Label-Free Protein-RNA Interactome Analysis Identifies Khsrp Signaling Downstream of the p38/Mk2 Kinase Complex as a Critical Modulator of Cell Cycle Progression
Fig 4
Mk2/3-dependent regulation of Khsrp and Cdkn1ap21.
(A) Mk2-/-;Mk3-/- cells show a differential protein-RNA interactome in response to etoposide exposure when compared to wildtype cells (most-significant changes are highlighted). (B) Khsrp RNA immunoprecipitations (RIP) followed by Cdkn1aP21 qPCR validates interactome changes seen in wildtype and Mk2-/-;Mk3-/- cells upon etoposide treatment. Upon etoposide exposure Khsrp is released from Cdkn1aP21 transcripts.
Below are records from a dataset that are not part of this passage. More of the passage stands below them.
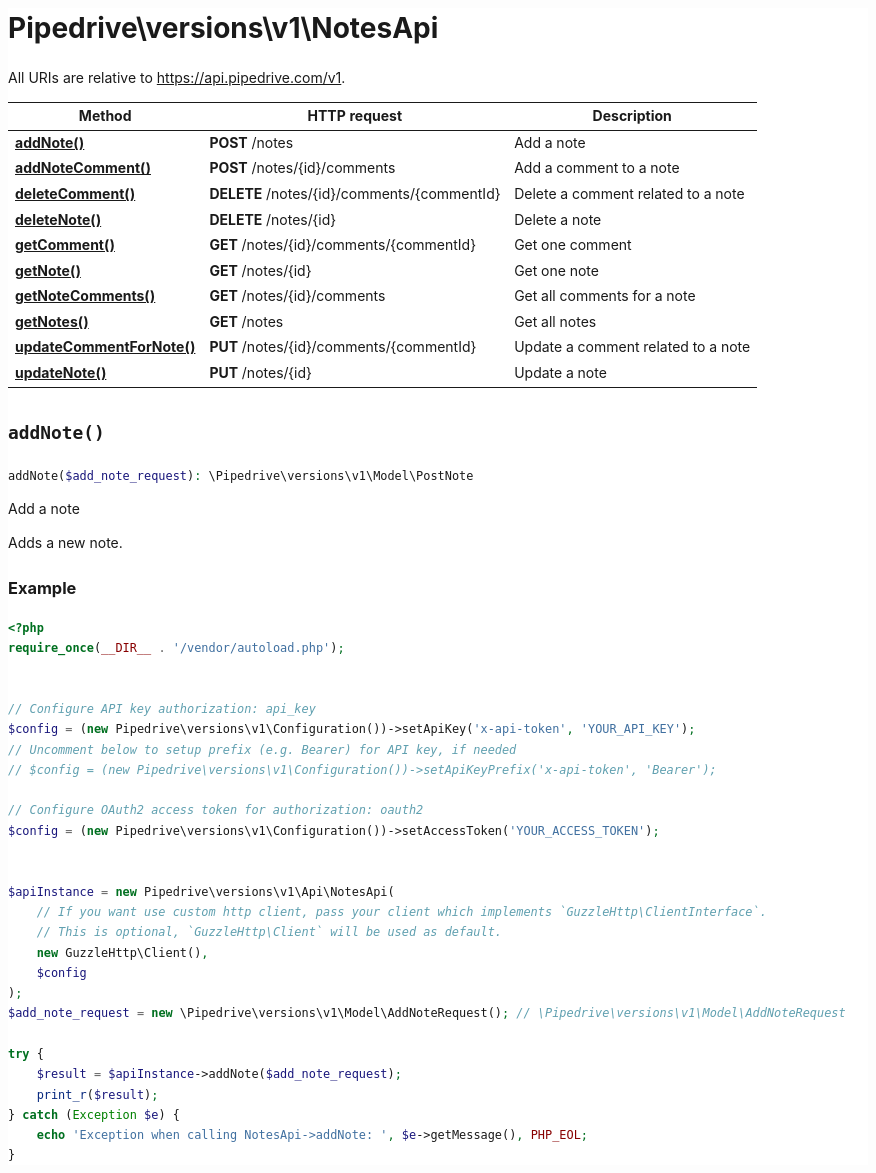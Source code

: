 # Pipedrive\versions\v1\NotesApi

All URIs are relative to https://api.pipedrive.com/v1.

Method | HTTP request | Description
------------- | ------------- | -------------
[**addNote()**](NotesApi.md#addNote) | **POST** /notes | Add a note
[**addNoteComment()**](NotesApi.md#addNoteComment) | **POST** /notes/{id}/comments | Add a comment to a note
[**deleteComment()**](NotesApi.md#deleteComment) | **DELETE** /notes/{id}/comments/{commentId} | Delete a comment related to a note
[**deleteNote()**](NotesApi.md#deleteNote) | **DELETE** /notes/{id} | Delete a note
[**getComment()**](NotesApi.md#getComment) | **GET** /notes/{id}/comments/{commentId} | Get one comment
[**getNote()**](NotesApi.md#getNote) | **GET** /notes/{id} | Get one note
[**getNoteComments()**](NotesApi.md#getNoteComments) | **GET** /notes/{id}/comments | Get all comments for a note
[**getNotes()**](NotesApi.md#getNotes) | **GET** /notes | Get all notes
[**updateCommentForNote()**](NotesApi.md#updateCommentForNote) | **PUT** /notes/{id}/comments/{commentId} | Update a comment related to a note
[**updateNote()**](NotesApi.md#updateNote) | **PUT** /notes/{id} | Update a note


## `addNote()`

```php
addNote($add_note_request): \Pipedrive\versions\v1\Model\PostNote
```

Add a note

Adds a new note.

### Example

```php
<?php
require_once(__DIR__ . '/vendor/autoload.php');


// Configure API key authorization: api_key
$config = (new Pipedrive\versions\v1\Configuration())->setApiKey('x-api-token', 'YOUR_API_KEY');
// Uncomment below to setup prefix (e.g. Bearer) for API key, if needed
// $config = (new Pipedrive\versions\v1\Configuration())->setApiKeyPrefix('x-api-token', 'Bearer');

// Configure OAuth2 access token for authorization: oauth2
$config = (new Pipedrive\versions\v1\Configuration())->setAccessToken('YOUR_ACCESS_TOKEN');


$apiInstance = new Pipedrive\versions\v1\Api\NotesApi(
    // If you want use custom http client, pass your client which implements `GuzzleHttp\ClientInterface`.
    // This is optional, `GuzzleHttp\Client` will be used as default.
    new GuzzleHttp\Client(),
    $config
);
$add_note_request = new \Pipedrive\versions\v1\Model\AddNoteRequest(); // \Pipedrive\versions\v1\Model\AddNoteRequest

try {
    $result = $apiInstance->addNote($add_note_request);
    print_r($result);
} catch (Exception $e) {
    echo 'Exception when calling NotesApi->addNote: ', $e->getMessage(), PHP_EOL;
}
```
In contrast, in Mk2-/-;Mk3-/- MEFs, Khsrp-bound Cdkn1aP21 transcripts increase upon etoposide exposure. (C) Despite a typical arrest in G2 upon etoposide treatment, (D) Mk2-/-;Mk3-/- MEFs show a decreased G1 population in comparison to wt cells. (E) Increased levels of the Cdkn1aP21 transcript in Mk2-/-;Mk3-/- cells upon etoposide treatment (F) fail to promote the upregulation of Cdkn1aP21 protein levels seen in wildtype cells.